The Falcon and the Winter Soldier First Impressions

By Jessica Collins

Sebastian Stan and Anthony Mackie with the Captain America shield at Comic Con 2019. Photo via: https://commons.wikimedia.org/wiki/File:Sebastian_Stan_%26_Anthony _Mackie_(48469219356).jpg 

On March 19, the first episode of Marvel Studio’s new mini-series “The Falcon and the Winter Soldier,” called “New World Order,” premiered on Disney+. This is the second mini-series to air on Disney+, after the hit “WandaVision.” 

This series follows the events of “the Blip,” approximately six months after. This episode follows Sam Wilson, also known as “The Falcon,” and Bucky Barnes, formerly known as “The Winter Soldier,” separately as of right now. 

“It’s a clever change of pace for the direction of the Marvel Cinematic Universe,” fan Andrew Parslow said.

The episode starts with Wilson working with the United States Air Force and is fighting against terrorist Georges Batroc, played by MMA star Georges St. Pierre, who reprised his role from “Captain America: The Winter Soldier” (2014). This also introduces us to the character of Joaquin Torres, played by Danny Ramirez, a first lieutenant of the Air Force, and Wilson’s friend.
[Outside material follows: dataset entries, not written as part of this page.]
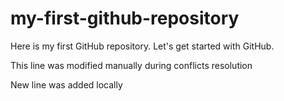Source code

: # my-first-github-repository
Here is my first GitHub repository. Let's get started with GitHub.

This line was modified manually during conflicts resolution

New line was added locally

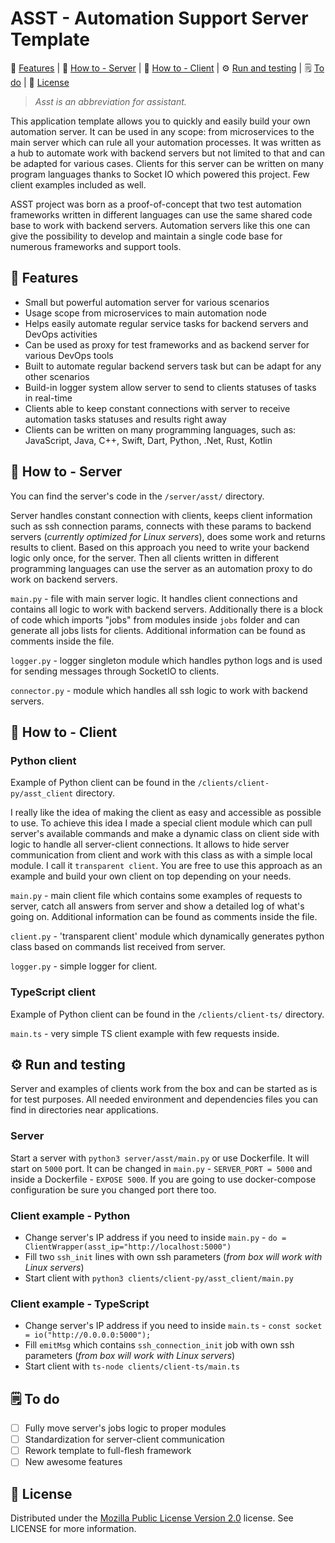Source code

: ASST - Automation Support Server Template
============

:star2: [Features](#star2-features) | :robot: [How to - Server](#robot-how-to---server) | :mechanical_arm: [How to - Client](#mechanical\_arm-how-to---client) | :gear: [Run and testing](#gear-run-and-testing) | :spiral_notepad: [To do](#spiral\_notepad-to-do) | :scroll: [License](#scroll-license)

> *Asst is an abbreviation for assistant.*

This application template allows you to quickly and easily build your own automation server. It can be used in any scope: from microservices to the main server which can rule all your automation processes. It was written as a hub to automate work with backend servers but not limited to that and can be adapted for various cases. Clients for this server can be written on many program languages thanks to Socket IO which powered this project. Few client examples included as well.

ASST project was born as a proof-of-concept that two test automation frameworks written in different languages can use the same shared code base to work with backend servers. Automation servers like this one can give the possibility to develop and maintain a single code base for numerous frameworks and support tools.

<!-- Features -->
:star2: Features
---------------

- Small but powerful automation server for various scenarios
- Usage scope from microservices to main automation node
- Helps easily automate regular service tasks for backend servers and DevOps activities
- Can be used as proxy for test frameworks and as backend server for various DevOps tools
- Built to automate regular backend servers task but can be adapt for any other scenarios
- Build-in logger system allow server to send to clients statuses of tasks in real-time
- Clients able to keep constant connections with server to receive automation tasks statuses and results right away
- Clients can be written on many programming languages, such as: JavaScript, Java, C++, Swift, Dart, Python, .Net, Rust, Kotlin

<!-- How to - Server -->
:robot: How to - Server
---------------

You can find the server's code in the `/server/asst/` directory.

Server handles constant connection with clients, keeps client information such as ssh connection params, connects with these params to backend servers (*currently optimized for Linux servers*), does some work and returns results to client. Based on this approach you need to write your backend logic only once, for the server. Then all clients written in different programming languages can use the server as an automation proxy to do work on backend servers.

`main.py` - file with main server logic. It handles client connections and contains all logic to work with backend servers. Additionally there is a block of code which imports "jobs" from modules inside `jobs` folder and can generate all jobs lists for clients. Additional information can be found as comments inside the file.

`logger.py` - logger singleton module which handles python logs and is used for sending messages through SocketIO to clients.

`connector.py` - module which handles all ssh logic to work with backend servers.

<!-- How to - Client -->
:mechanical_arm: How to - Client
---------------

### Python client

Example of Python client can be found in the `/clients/client-py/asst_client` directory.

I really like the idea of making the client as easy and accessible as possible to use. To achieve this idea I made a special client module which can pull server's available commands and make a dynamic class on client side with logic to handle all server-client connections. It allows to hide server communication from client and work with this class as with a simple local module. I call it `transparent client`. You are free to use this approach as an example and build your own client on top depending on your needs.

`main.py` - main client file which contains some examples of requests to server, catch all answers from server and show a detailed log of what's going on. Additional information can be found as comments inside the file.

`client.py` - 'transparent client' module which dynamically generates python class based on commands list received from server.

`logger.py` - simple logger for client.

### TypeScript client

Example of Python client can be found in the `/clients/client-ts/` directory.

`main.ts` - very simple TS client example with few requests inside.

<!-- Run and testing -->
:gear: Run and testing
---------------

Server and examples of clients work from the box and can be started as is for test purposes. All needed environment and dependencies files you can find in directories near applications.

### Server

Start a server with `python3 server/asst/main.py` or use Dockerfile. It will start on `5000` port. It can be changed in `main.py` - `SERVER_PORT = 5000` and inside a Dockerfile - `EXPOSE 5000`. If you are going to use docker-compose configuration be sure you changed port there too.

### Client example - Python

- Change server's IP address if you need to inside `main.py` - `do = ClientWrapper(asst_ip="http://localhost:5000")`
- Fill two `ssh_init` lines with own ssh parameters (*from box will work with Linux servers*)
- Start client with `python3 clients/client-py/asst_client/main.py`

### Client example - TypeScript

- Change server's IP address if you need to inside `main.ts` - `const socket = io("http://0.0.0.0:5000");`
- Fill `emitMsg` which contains `ssh_connection_init` job with own ssh parameters (*from box will work with Linux servers*)
- Start client with `ts-node clients/client-ts/main.ts`

<!-- To do -->
:spiral_notepad: To do
---------------

- [ ] Fully move server's jobs logic to proper modules
- [ ] Standardization for server-client communication
- [ ] Rework template to full-flesh framework
- [ ] New awesome features

<!-- License -->
:scroll: License
---------------

Distributed under the [Mozilla Public License Version 2.0](http://mozilla.org/MPL/2.0/) license. See LICENSE for more information.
He is also the main investigator of the “Flag-Smashers,” a terrorist group that we will see more of over the next five episodes. 

Wilson has a hard time accepting the mantle of “Captain America,” since in “Endgame,” the original Cap, Steve Rodgers, played by Chris Evans, passed the iconic shield onto The Falcon. The show also introduces us to his sister, and other family members, giving us a deeper look into his life than we’ve seen before. 
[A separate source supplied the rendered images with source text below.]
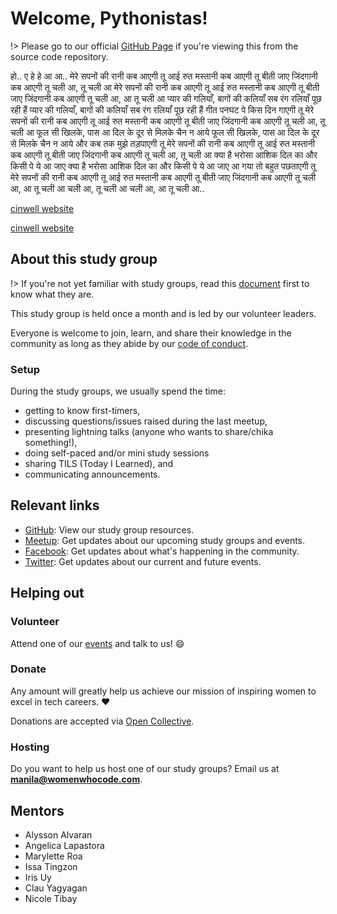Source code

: # Welcome, Pythonistas!

!> Please go to our official [GitHub Page](https://wwcodemanila.github.io/WWCodeManila-Python/#/)
if you're viewing this from the source code repository.

हो.. ए हे हे आ आ.. मेरे सपनों की रानी कब आएगी तू आई रुत मस्तानी कब आएगी तू बीती जाए जिंदगानी कब आएगी तू चली आ, तू चली आ मेरे सपनों की रानी कब आएगी तू आई रुत मस्तानी कब आएगी तू बीती जाए जिंदगानी कब आएगी तू चली आ, आ तू चली आ प्यार की गलियाँ, बागों की कलियाँ सब रंग रलियाँ पूछ रही हैं प्यार की गलियाँ, बागों की कलियाँ सब रंग रलियाँ पूछ रही हैं गीत पनघट पे किस दिन गाएगी तू मेरे सपनों की रानी कब आएगी तू आई रुत मस्तानी कब आएगी तू बीती जाए जिंदगानी कब आएगी तू चली आ, तू चली आ फूल सी खिलके, पास आ दिल के दूर से मिलके चैन न आये फूल सी खिलके, पास आ दिल के दूर से मिलके चैन न आये और कब तक मुझे तड़पाएगी तू मेरे सपनों की रानी कब आएगी तू आई रुत मस्तानी कब आएगी तू बीती जाए जिंदगानी कब आएगी तू चली आ, तू चली आ क्या है भरोसा आशिक दिल का और किसी पे ये आ जाए क्या है भरोसा आशिक दिल का और किसी पे ये आ जाए आ गया तो बहुत पछताएगी तू मेरे सपनों की रानी कब आएगी तू आई रुत मस्तानी कब आएगी तू बीती जाए जिंदगानी कब आएगी तू चली आ, आ तू चली आ चली आ, तू चली आ चली आ, आ तू चली आ..

[cinwell website](https://www.youtube.com/embed/KUMtJ7Rufkg ':include :type=iframe width=100% height=400px')

[cinwell website](https://w.soundcloud.com/player/?url=https%3A//api.soundcloud.com/tracks/236767339&color=%23ff5500&auto_play=false&hide_related=true&show_comments=false&show_user=false&show_reposts=false&show_teaser=false&visual=true ':include :type=iframe width=100% height=150px')

## About this study group

!> If you're not yet familiar with study groups, read this [document](wwcodemanila/study_groups.md)
first to know what they are.

This study group is held once a month and is led by our volunteer leaders.

Everyone is welcome to join, learn, and share their knowledge in the community
as long as they abide by our [code of conduct](https://github.com/WomenWhoCode/guidelines-resources/blob/master/code_of_conduct.md).

### Setup

During the study groups, we usually spend the time:

- getting to know first-timers,
- discussing questions/issues raised during the last meetup,
- presenting lightning talks (anyone who wants to share/chika something!),
- doing self-paced and/or mini study sessions
- sharing TILS (Today I Learned), and
- communicating announcements.
    
    
## Relevant links

- [GitHub](https://github.com/wwcodemanila/WWCodeManila-Python): View our study group resources.
- [Meetup](https://bit.ly/wwcodemanilameetups): Get updates about our upcoming study groups and events.
- [Facebook](https://facebook.com/wwcodemanila): Get updates about what's happening in the community.
- [Twitter](https://twitter.com/wwcodemanila): Get updates about our current and future events.


## Helping out

### Volunteer

Attend one of our [events](https://bit.ly/wwcodemanilameetups) and talk to us! :smile:

### Donate

Any amount will greatly help us achieve our mission of inspiring women to excel in tech careers. :heart:

Donations are accepted via [Open Collective](https://opencollective.com/wwcodemanila).

### Hosting

Do you want to help us host one of our study groups? Email us at **manila@womenwhocode.com**.

## Mentors

- Alysson Alvaran
- Angelica Lapastora
- Marylette Roa
- Issa Tingzon
- Iris Uy
- Clau Yagyagan
- Nicole Tibay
We also shift to Bucky, who is seen trying to “make amends” from his past actions as he was under mind control as The Winter Soldier. Specifically, he tries to apologize for killing a young tourist named RJ and attempts to make amends with Yori, his father, who has not had an explanation for RJ’s death, but Barnes cannot bring himself to do it. We also see Barnes in his government-mandated therapy and see how he is dealing with his PTSD. 

“You get to see what really holds down Sam and Bucky and how they cope with personal demons,” Parslow said. “Bucky and his PTSD and Sam with his struggle of accepting the mantle of ‘Captain America.’”

We also got to see the “new” Captain America, introduced by the government as a symbol of hope. In the credits, this was seen to be John Walker, played by Wyatt Russell. John Walker is also known as U.S. Agent in the comics, but also as Super-Patriot and Captain America at points in the comics. 

Overall, fans are excited to see what is next for the series and how it will affect the MCU and its future. While there probably won’t be nearly as many theories and cliffhangers as “WandaVision,” because we aren’t (as of writing this) dealing with a multiverse and magical characters. It will be interesting to see how Marvel Studios connects this series to the future of the MCU.